=== Section Start ===

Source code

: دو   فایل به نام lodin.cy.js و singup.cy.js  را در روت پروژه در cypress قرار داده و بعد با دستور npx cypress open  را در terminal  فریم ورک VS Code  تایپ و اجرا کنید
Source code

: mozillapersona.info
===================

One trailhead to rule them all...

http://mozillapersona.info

=== Section End ===
=== Section Start ===

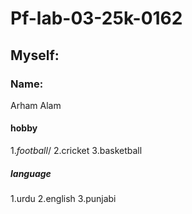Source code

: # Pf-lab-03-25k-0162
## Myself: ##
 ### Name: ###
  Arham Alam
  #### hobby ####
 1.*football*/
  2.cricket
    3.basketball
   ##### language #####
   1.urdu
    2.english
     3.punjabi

=== Section End ===

▸ Instructions to follow:
Whenever a line of the data includes the word "mozillapersona", show that line in full.

▸ Answer box:
: mozillapersona.info
http://mozillapersona.info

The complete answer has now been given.